U-538 began her service career with training as part of the 4th U-boat Flotilla from 10 February 1943. She was reassigned to the 2nd flotilla for operations on 1 November.

She carried out one patrol and did not sink any ships. She was a member of one wolfpack.

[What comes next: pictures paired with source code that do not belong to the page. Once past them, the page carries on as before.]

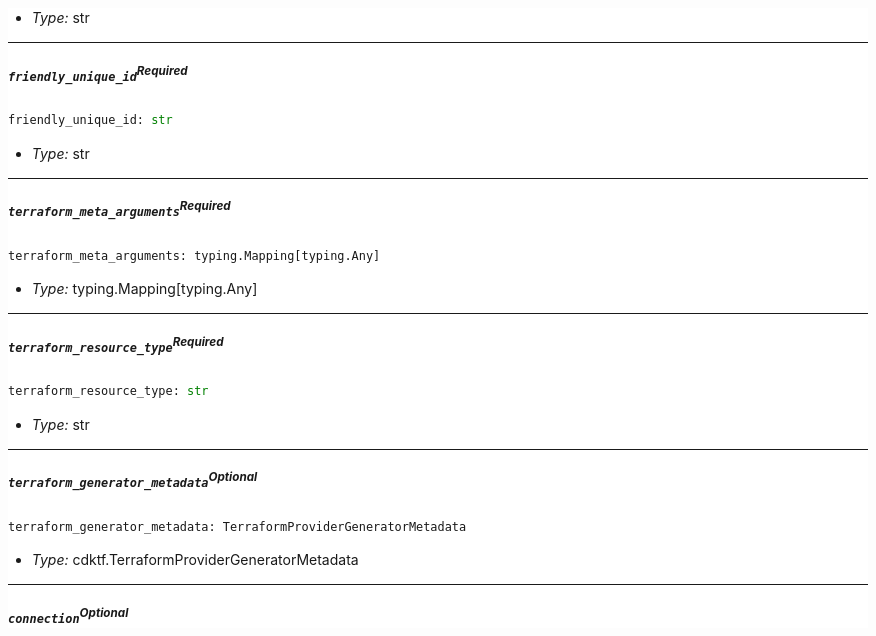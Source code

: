 - *Type:* str

---

##### `friendly_unique_id`<sup>Required</sup> <a name="friendly_unique_id" id="@cdktf/provider-azurerm.dataFactoryTriggerSchedule.DataFactoryTriggerSchedule.property.friendlyUniqueId"></a>

```python
friendly_unique_id: str
```

- *Type:* str

---

##### `terraform_meta_arguments`<sup>Required</sup> <a name="terraform_meta_arguments" id="@cdktf/provider-azurerm.dataFactoryTriggerSchedule.DataFactoryTriggerSchedule.property.terraformMetaArguments"></a>

```python
terraform_meta_arguments: typing.Mapping[typing.Any]
```

- *Type:* typing.Mapping[typing.Any]

---

##### `terraform_resource_type`<sup>Required</sup> <a name="terraform_resource_type" id="@cdktf/provider-azurerm.dataFactoryTriggerSchedule.DataFactoryTriggerSchedule.property.terraformResourceType"></a>

```python
terraform_resource_type: str
```

- *Type:* str

---

##### `terraform_generator_metadata`<sup>Optional</sup> <a name="terraform_generator_metadata" id="@cdktf/provider-azurerm.dataFactoryTriggerSchedule.DataFactoryTriggerSchedule.property.terraformGeneratorMetadata"></a>

```python
terraform_generator_metadata: TerraformProviderGeneratorMetadata
```

- *Type:* cdktf.TerraformProviderGeneratorMetadata

---

##### `connection`<sup>Optional</sup> <a name="connection" id="@cdktf/provider-azurerm.dataFactoryTriggerSchedule.DataFactoryTriggerSchedule.property.connection"></a>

She was sunk on 21 November 1943, southwest of Ireland by British warships.

==Design==
German Type IXC/40 submarines were slightly larger than the original Type IXCs. U-538 had a displacement of 1144 t when at the surface and 1257 t while submerged. The U-boat had a total length of 76.76 m, a pressure hull length of 58.75 m, a beam of 6.86 m, a height of 9.60 m, and a draught of 4.67 m. The submarine was powered by two MAN M 9 V 40/46 supercharged four-stroke, nine-cylinder diesel engines producing a total of 4400 PS for use while surfaced, two Siemens-Schuckert 2 GU 345/34 double-acting electric motors producing a total of 1000 shp for use while submerged. She had two shafts and two 1.92 m propellers. The boat was capable of operating at depths of up to 230 m.

The submarine had a maximum surface speed of 18.3 kn and a maximum submerged speed of 7.3 kn. When submerged, the boat could operate for 63 nmi at 4 kn; when surfaced, she could travel 13850 nmi at 10 kn. U-538 was fitted with six 53.3 cm torpedo tubes (four fitted at the bow and two at the stern), 22 torpedoes, one 10.5 cm SK C/32 naval gun, 180 rounds, and a 3.7 cm SK C/30 as well as a 2 cm C/30 anti-aircraft gun. The boat had a complement of forty-eight.

==Service history==

===Patrol and loss===
The boat departed Kiel on 19 October 1943, moved through the North Sea, negotiated the gap between Iceland and the Faroe Islands and entered the Atlantic Ocean. She was heading for the French Atlantic ports.

She was sunk on 21 November 1943, southwest of Ireland by depth charges dropped from the British frigate and the sloop .

Fifty-five men died; there were no survivors.